--- START ---
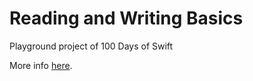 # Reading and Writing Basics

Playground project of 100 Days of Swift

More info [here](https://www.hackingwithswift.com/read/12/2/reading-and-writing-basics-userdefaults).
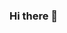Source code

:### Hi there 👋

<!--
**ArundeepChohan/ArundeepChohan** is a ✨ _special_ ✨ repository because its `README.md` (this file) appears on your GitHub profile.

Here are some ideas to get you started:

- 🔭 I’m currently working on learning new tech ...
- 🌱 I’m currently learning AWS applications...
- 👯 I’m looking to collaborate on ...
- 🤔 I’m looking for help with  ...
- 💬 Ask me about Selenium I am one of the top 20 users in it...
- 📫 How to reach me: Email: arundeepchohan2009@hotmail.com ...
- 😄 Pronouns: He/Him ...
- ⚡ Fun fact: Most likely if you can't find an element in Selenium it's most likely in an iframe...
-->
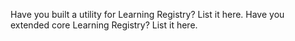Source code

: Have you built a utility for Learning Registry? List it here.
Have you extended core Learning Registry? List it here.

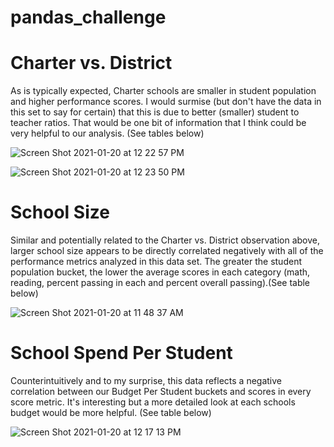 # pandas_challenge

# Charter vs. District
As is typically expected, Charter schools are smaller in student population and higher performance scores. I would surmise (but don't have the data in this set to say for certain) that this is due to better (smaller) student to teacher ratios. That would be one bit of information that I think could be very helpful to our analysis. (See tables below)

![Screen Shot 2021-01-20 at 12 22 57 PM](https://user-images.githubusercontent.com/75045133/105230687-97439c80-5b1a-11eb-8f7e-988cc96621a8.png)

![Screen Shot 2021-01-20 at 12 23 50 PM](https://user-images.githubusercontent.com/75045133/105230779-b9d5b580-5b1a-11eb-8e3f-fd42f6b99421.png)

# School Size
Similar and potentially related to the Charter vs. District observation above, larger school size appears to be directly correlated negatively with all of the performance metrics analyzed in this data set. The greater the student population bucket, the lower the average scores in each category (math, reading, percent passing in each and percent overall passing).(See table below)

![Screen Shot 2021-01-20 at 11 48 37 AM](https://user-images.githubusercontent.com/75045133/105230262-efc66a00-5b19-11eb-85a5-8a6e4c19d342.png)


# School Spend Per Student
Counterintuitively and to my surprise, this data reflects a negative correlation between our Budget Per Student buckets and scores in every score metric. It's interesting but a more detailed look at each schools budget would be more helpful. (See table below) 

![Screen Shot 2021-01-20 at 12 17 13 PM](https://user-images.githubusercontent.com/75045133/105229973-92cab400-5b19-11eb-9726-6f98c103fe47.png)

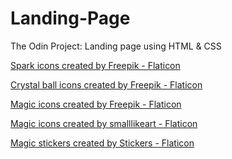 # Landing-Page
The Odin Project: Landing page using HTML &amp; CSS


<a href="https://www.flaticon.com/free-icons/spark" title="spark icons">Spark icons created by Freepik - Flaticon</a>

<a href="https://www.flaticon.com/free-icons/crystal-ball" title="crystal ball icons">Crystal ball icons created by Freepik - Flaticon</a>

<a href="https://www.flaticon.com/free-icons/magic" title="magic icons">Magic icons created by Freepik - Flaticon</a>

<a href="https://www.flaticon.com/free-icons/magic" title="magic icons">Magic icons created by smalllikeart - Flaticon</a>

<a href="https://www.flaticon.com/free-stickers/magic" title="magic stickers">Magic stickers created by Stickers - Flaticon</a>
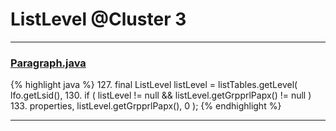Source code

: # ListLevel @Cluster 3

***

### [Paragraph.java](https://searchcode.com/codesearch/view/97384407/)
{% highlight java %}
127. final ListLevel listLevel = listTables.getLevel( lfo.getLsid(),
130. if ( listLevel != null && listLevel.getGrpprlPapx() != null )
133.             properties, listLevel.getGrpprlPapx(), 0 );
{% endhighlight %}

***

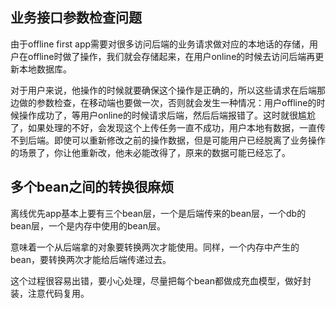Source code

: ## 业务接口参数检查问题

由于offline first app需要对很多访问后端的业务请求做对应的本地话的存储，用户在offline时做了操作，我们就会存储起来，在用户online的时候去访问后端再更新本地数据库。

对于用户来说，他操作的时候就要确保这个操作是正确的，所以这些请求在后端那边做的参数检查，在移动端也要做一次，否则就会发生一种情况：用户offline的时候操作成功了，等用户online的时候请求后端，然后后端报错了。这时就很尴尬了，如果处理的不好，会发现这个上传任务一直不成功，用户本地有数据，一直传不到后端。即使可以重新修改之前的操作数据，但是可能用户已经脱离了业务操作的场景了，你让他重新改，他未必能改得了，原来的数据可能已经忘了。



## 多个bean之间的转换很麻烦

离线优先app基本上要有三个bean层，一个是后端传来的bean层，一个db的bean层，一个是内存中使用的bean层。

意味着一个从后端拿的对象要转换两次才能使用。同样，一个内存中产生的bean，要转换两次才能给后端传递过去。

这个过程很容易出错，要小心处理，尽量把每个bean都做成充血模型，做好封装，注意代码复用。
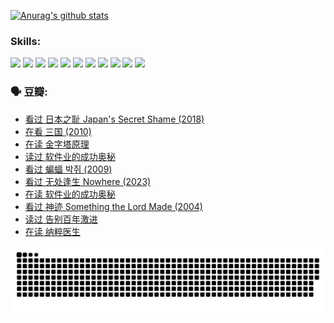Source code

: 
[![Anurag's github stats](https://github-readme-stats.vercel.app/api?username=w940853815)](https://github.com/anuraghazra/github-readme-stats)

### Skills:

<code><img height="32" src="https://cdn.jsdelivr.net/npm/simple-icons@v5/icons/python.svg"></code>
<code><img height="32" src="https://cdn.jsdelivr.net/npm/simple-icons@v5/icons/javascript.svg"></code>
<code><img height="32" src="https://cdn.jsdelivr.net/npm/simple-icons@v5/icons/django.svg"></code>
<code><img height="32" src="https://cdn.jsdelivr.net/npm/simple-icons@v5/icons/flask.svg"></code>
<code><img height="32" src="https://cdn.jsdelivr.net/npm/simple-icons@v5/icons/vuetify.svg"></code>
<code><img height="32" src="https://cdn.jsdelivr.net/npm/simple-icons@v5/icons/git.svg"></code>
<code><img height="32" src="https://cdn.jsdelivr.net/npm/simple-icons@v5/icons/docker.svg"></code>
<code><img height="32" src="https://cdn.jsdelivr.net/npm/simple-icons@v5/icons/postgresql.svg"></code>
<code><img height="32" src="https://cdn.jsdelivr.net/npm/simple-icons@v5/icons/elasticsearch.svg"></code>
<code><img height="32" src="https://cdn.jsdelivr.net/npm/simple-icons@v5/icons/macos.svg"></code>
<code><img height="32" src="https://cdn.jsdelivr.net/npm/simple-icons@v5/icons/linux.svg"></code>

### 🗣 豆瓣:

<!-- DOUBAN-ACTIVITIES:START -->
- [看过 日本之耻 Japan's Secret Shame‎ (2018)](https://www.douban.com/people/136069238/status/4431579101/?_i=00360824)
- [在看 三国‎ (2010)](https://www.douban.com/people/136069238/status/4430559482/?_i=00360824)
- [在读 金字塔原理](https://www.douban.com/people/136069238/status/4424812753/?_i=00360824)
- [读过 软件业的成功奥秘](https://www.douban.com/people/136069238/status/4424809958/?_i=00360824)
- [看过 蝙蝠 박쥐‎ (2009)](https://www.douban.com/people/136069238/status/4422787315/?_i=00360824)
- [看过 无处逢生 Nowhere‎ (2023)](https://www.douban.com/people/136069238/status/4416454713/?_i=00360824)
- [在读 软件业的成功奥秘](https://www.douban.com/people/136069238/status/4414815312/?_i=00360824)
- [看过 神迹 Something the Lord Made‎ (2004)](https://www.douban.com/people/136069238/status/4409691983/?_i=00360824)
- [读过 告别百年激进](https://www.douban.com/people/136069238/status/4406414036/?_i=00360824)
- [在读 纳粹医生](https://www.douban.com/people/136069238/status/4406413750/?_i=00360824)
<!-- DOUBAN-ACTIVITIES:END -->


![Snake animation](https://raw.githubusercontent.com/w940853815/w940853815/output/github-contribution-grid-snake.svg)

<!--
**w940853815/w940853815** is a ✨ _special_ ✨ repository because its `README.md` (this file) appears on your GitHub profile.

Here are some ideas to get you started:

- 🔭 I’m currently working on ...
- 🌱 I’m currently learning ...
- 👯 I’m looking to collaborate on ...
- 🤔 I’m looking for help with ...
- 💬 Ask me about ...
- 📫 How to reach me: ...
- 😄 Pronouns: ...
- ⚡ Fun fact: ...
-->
--- END ---
#### [EXERCISE DETAILS]
Everything in the entries must be written out exactly; the pictures stay out.

#### [OUTPUT BELOW]
 # Reading and Writing Basics

Playground project of 100 Days of Swift

More info [here](https://www.hackingwithswift.com/read/12/2/reading-and-writing-basics-userdefaults).
Source code

:### Hi there 👋

<!--
**ArundeepChohan/ArundeepChohan** is a ✨ _special_ ✨ repository because its `README.md` (this file) appears on your GitHub profile.

Here are some ideas to get you started:

- 🔭 I’m currently working on learning new tech ...
- 🌱 I’m currently learning AWS applications...
- 👯 I’m looking to collaborate on ...
- 🤔 I’m looking for help with  ...
- 💬 Ask me about Selenium I am one of the top 20 users in it...
- 📫 How to reach me: Email: arundeepchohan2009@hotmail.com ...
- 😄 Pronouns: He/Him ...
- ⚡ Fun fact: Most likely if you can't find an element in Selenium it's most likely in an iframe...
-->
Source code

: Have you built a utility for Learning Registry? List it here.
Have you extended core Learning Registry? List it here.

 # pandas_challenge

# Charter vs. District
As is typically expected, Charter schools are smaller in student population and higher performance scores. I would surmise (but don't have the data in this set to say for certain) that this is due to better (smaller) student to teacher ratios. That would be one bit of information that I think could be very helpful to our analysis. (See tables below)

![Screen Shot 2021-01-20 at 12 22 57 PM](https://user-images.githubusercontent.com/75045133/105230687-97439c80-5b1a-11eb-8f7e-988cc96621a8.png)

![Screen Shot 2021-01-20 at 12 23 50 PM](https://user-images.githubusercontent.com/75045133/105230779-b9d5b580-5b1a-11eb-8e3f-fd42f6b99421.png)

# School Size
Similar and potentially related to the Charter vs. District observation above, larger school size appears to be directly correlated negatively with all of the performance metrics analyzed in this data set. The greater the student population bucket, the lower the average scores in each category (math, reading, percent passing in each and percent overall passing).(See table below)

![Screen Shot 2021-01-20 at 11 48 37 AM](https://user-images.githubusercontent.com/75045133/105230262-efc66a00-5b19-11eb-85a5-8a6e4c19d342.png)


# School Spend Per Student
Counterintuitively and to my surprise, this data reflects a negative correlation between our Budget Per Student buckets and scores in every score metric. It's interesting but a more detailed look at each schools budget would be more helpful. (See table below) 

![Screen Shot 2021-01-20 at 12 17 13 PM](https://user-images.githubusercontent.com/75045133/105229973-92cab400-5b19-11eb-9726-6f98c103fe47.png)

 # Landing-Page
The Odin Project: Landing page using HTML &amp; CSS


<a href="https://www.flaticon.com/free-icons/spark" title="spark icons">Spark icons created by Freepik - Flaticon</a>

<a href="https://www.flaticon.com/free-icons/crystal-ball" title="crystal ball icons">Crystal ball icons created by Freepik - Flaticon</a>

<a href="https://www.flaticon.com/free-icons/magic" title="magic icons">Magic icons created by Freepik - Flaticon</a>

<a href="https://www.flaticon.com/free-icons/magic" title="magic icons">Magic icons created by smalllikeart - Flaticon</a>

<a href="https://www.flaticon.com/free-stickers/magic" title="magic stickers">Magic stickers created by Stickers - Flaticon</a>
Source code

: # ListLevel @Cluster 3

***

### [Paragraph.java](https://searchcode.com/codesearch/view/97384407/)
{% highlight java %}
127. final ListLevel listLevel = listTables.getLevel( lfo.getLsid(),
130. if ( listLevel != null && listLevel.getGrpprlPapx() != null )
133.             properties, listLevel.getGrpprlPapx(), 0 );
{% endhighlight %}

***

Source code

: ## 业务接口参数检查问题

由于offline first app需要对很多访问后端的业务请求做对应的本地话的存储，用户在offline时做了操作，我们就会存储起来，在用户online的时候去访问后端再更新本地数据库。

对于用户来说，他操作的时候就要确保这个操作是正确的，所以这些请求在后端那边做的参数检查，在移动端也要做一次，否则就会发生一种情况：用户offline的时候操作成功了，等用户online的时候请求后端，然后后端报错了。这时就很尴尬了，如果处理的不好，会发现这个上传任务一直不成功，用户本地有数据，一直传不到后端。即使可以重新修改之前的操作数据，但是可能用户已经脱离了业务操作的场景了，你让他重新改，他未必能改得了，原来的数据可能已经忘了。



## 多个bean之间的转换很麻烦

离线优先app基本上要有三个bean层，一个是后端传来的bean层，一个db的bean层，一个是内存中使用的bean层。

意味着一个从后端拿的对象要转换两次才能使用。同样，一个内存中产生的bean，要转换两次才能给后端传递过去。

这个过程很容易出错，要小心处理，尽量把每个bean都做成充血模型，做好封装，注意代码复用。
Source code

: 
[![Anurag's github stats](https://github-readme-stats.vercel.app/api?username=w940853815)](https://github.com/anuraghazra/github-readme-stats)

### Skills:

<code><img height="32" src="https://cdn.jsdelivr.net/npm/simple-icons@v5/icons/python.svg"></code>
<code><img height="32" src="https://cdn.jsdelivr.net/npm/simple-icons@v5/icons/javascript.svg"></code>
<code><img height="32" src="https://cdn.jsdelivr.net/npm/simple-icons@v5/icons/django.svg"></code>
<code><img height="32" src="https://cdn.jsdelivr.net/npm/simple-icons@v5/icons/flask.svg"></code>
<code><img height="32" src="https://cdn.jsdelivr.net/npm/simple-icons@v5/icons/vuetify.svg"></code>
<code><img height="32" src="https://cdn.jsdelivr.net/npm/simple-icons@v5/icons/git.svg"></code>
<code><img height="32" src="https://cdn.jsdelivr.net/npm/simple-icons@v5/icons/docker.svg"></code>
<code><img height="32" src="https://cdn.jsdelivr.net/npm/simple-icons@v5/icons/postgresql.svg"></code>
<code><img height="32" src="https://cdn.jsdelivr.net/npm/simple-icons@v5/icons/elasticsearch.svg"></code>
<code><img height="32" src="https://cdn.jsdelivr.net/npm/simple-icons@v5/icons/macos.svg"></code>
<code><img height="32" src="https://cdn.jsdelivr.net/npm/simple-icons@v5/icons/linux.svg"></code>

### 🗣 豆瓣:

<!-- DOUBAN-ACTIVITIES:START -->
- [看过 日本之耻 Japan's Secret Shame‎ (2018)](https://www.douban.com/people/136069238/status/4431579101/?_i=00360824)
- [在看 三国‎ (2010)](https://www.douban.com/people/136069238/status/4430559482/?_i=00360824)
- [在读 金字塔原理](https://www.douban.com/people/136069238/status/4424812753/?_i=00360824)
- [读过 软件业的成功奥秘](https://www.douban.com/people/136069238/status/4424809958/?_i=00360824)
- [看过 蝙蝠 박쥐‎ (2009)](https://www.douban.com/people/136069238/status/4422787315/?_i=00360824)
- [看过 无处逢生 Nowhere‎ (2023)](https://www.douban.com/people/136069238/status/4416454713/?_i=00360824)
- [在读 软件业的成功奥秘](https://www.douban.com/people/136069238/status/4414815312/?_i=00360824)
- [看过 神迹 Something the Lord Made‎ (2004)](https://www.douban.com/people/136069238/status/4409691983/?_i=00360824)
- [读过 告别百年激进](https://www.douban.com/people/136069238/status/4406414036/?_i=00360824)
- [在读 纳粹医生](https://www.douban.com/people/136069238/status/4406413750/?_i=00360824)
<!-- DOUBAN-ACTIVITIES:END -->


![Snake animation](https://raw.githubusercontent.com/w940853815/w940853815/output/github-contribution-grid-snake.svg)

<!--
**w940853815/w940853815** is a ✨ _special_ ✨ repository because its `README.md` (this file) appears on your GitHub profile.

Here are some ideas to get you started:

- 🔭 I’m currently working on ...
- 🌱 I’m currently learning ...
- 👯 I’m looking to collaborate on ...
- 🤔 I’m looking for help with ...
- 💬 Ask me about ...
- 📫 How to reach me: ...
- 😄 Pronouns: ...
- ⚡ Fun fact: ...
-->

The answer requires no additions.